Frank has a mobile phone contract for himself. Frank has a second SIM card on his contract for his wife Andrea. Then a while ago, he ordered a prepaid phone for his daughter Lisa. However, Lisa is now 18 years old and has her own mobile phone contract. There is still some credit on the prepaid card, but it’s not being used at the moment. Frank also selected a prepaid phone for his son Luke. Luke’s phone, including the card, was stolen. The card is locked, but in the meantime it has been used by third parties – and here it is unclear whether Frank’s insurance company or that of the telephone service provider will pay the damages.
Now Frank has decided to change mobile phone providers and he has canceled his contract. For the mobile phone provider, he now has the status “deactivated customer” and the challenge for the provider is to manage Frank’s data properly with regard to data protection, accounting, and legal procedures.
What should become clear from this example: Frank's personal data is stored in many different systems and is also required there:
There are different retention periods for different processes. For example, invoices have to be kept for 10 years. Connection data, by contrast, has to be deleted after a brief time – unless it is invoice-relevant.
Another challenge is that not every system saves the same data. Some systems use and know only the SIM number of the decommissioned prepaid card, others only the mobile number of the second SIM card. However, all of this data is personal since it can be traced back to Frank.
Our customer approached us with this initial situation. Our task was to develop a system that controls and monitors the deletion of obsolete customer data. Just deleting data would be easy. Of course our system should only approve for deletion the data that has to be removed according to certain specifications. And this everywhere where data is stored that can be traced back to Frank in any way. Further down the line, we call these deletion candidates “deactivated customers.”
From the description above, it should be clear that this task is extraordinarily complex.
A system for the clean, automated deletion of personal customer data
Who is my customer? Combination of loose strings of data
Initially, we had to find out in which systems personal data is recorded – for it has to be deleted there.
Here, there are:
We call systems in the second and third category source systems since they help us identify the candidates for deletion. We call systems in which data has to be deleted target systems.

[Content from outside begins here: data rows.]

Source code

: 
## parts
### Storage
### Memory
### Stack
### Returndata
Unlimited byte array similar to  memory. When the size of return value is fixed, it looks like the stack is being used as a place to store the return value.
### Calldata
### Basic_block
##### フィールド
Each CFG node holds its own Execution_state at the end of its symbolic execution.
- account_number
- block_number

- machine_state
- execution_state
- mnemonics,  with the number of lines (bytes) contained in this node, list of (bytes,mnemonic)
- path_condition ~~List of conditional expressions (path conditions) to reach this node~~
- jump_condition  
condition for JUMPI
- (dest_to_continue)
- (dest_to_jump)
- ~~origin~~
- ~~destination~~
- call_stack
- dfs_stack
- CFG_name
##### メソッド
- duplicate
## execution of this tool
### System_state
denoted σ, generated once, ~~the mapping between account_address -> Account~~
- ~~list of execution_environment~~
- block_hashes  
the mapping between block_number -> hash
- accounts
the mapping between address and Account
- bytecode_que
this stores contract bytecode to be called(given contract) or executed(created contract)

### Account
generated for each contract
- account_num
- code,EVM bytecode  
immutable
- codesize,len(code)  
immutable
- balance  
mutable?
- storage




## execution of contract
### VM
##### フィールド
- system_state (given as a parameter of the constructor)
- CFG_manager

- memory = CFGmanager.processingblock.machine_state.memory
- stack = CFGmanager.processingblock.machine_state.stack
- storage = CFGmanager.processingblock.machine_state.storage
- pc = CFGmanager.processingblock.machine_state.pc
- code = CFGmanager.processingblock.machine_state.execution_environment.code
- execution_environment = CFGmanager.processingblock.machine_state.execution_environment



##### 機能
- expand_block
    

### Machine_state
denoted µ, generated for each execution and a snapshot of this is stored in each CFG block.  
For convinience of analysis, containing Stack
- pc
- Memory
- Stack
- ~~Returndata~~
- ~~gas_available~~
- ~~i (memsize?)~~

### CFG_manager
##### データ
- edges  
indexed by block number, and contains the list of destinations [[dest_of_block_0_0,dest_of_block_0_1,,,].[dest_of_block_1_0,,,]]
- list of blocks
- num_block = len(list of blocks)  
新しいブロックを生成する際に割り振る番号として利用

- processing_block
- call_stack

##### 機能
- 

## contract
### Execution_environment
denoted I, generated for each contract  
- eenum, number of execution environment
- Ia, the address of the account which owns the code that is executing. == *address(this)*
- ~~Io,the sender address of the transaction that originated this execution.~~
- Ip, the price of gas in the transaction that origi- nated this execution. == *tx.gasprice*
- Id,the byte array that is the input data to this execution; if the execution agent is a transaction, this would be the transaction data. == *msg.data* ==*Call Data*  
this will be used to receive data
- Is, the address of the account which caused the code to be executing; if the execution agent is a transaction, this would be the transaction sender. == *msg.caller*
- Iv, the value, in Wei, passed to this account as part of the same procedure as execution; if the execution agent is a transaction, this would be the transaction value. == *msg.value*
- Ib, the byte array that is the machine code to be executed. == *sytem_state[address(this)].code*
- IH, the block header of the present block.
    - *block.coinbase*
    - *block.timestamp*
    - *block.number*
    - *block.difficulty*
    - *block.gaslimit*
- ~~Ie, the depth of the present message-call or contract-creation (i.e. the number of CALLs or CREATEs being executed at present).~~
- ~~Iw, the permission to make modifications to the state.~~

The tricky part is that none of the source systems includes all identification characteristics regarding whether a customer may be deleted and these systems also do not contain all the data types to be deleted. Each system manages its data using its own management structure.
Here is a simplified example: Source system A knows the customer number and the contract number. Source system B knows the telephone number and the SIM card number, but not the contract or customer number. System C knows both the contract number and the telephone number. Via system C, the data from systems A and B can be linked and a specific customer number assigned.
However, it can be that certain data for a deactivated customer may not yet be deleted. This is the case, for example, if the remaining credit on a prepaid card has not yet been used or there are unpaid invoices with a term contract.
This information comes from source system D. There has to be another synchronization.
Only systems A, B, C, and D together include the information about whether or not a customer may be deleted.
As described earlier, some data must be kept longer than other data. And under some circumstances, data whose original retention period has elapsed may not yet be deleted.
We translated these (truly very complex) specialized relationships into some programming rules. This sounds simple, but it wasn’t. For packing many if-then cases cleanly into a logical set of rules was a central milestone of the project.
Summary: After consolidation, the data in DROP is subjected to a set of deletion rules. Here it must be decided for each customer whether and according to which rules he may be deleted.
Only now is the picture complete: DROP knows all customers, knows whether and why they must be deleted, and can assign them uniquely in each target system.
Do you think we can now start with the deletion at last? Nope! Since the previous steps were so complex, it’s obvious that the transfer of the deletion commands is no less complex.
In order to initiate the deletion, DROP creates a list with deletion commands. This list is made available to the target systems (do you remember? those are the systems from which data has to be removed). Each target system can see from this list whether and which data it must delete.
So much for the theory. In practice, here’s what this means: An enormous quantity of data has to be shifted and processed. This computing task demands a lot of varied, in some cases very old systems. Not every system can handle such large quantities of data equally well. In order not to disturb operations, a concern was that the systems could not be slowed down by the deletion processes.
Our solution: So that we could proceed as quickly as possible but as slowly as necessary, each system receives the delete commands individually in precisely the packet quantities that the system in question can process. The deletion packets are sent asynchronously.
Some systems only receive data at night – that is, at low-traffic times – others can process a maximum of a handful of data records per hour, and some systems perform better and make faster progress.
Now things get easier. The deletion lists are made available to the target systems at regular intervals. Customers who are on the list are removed from the systems.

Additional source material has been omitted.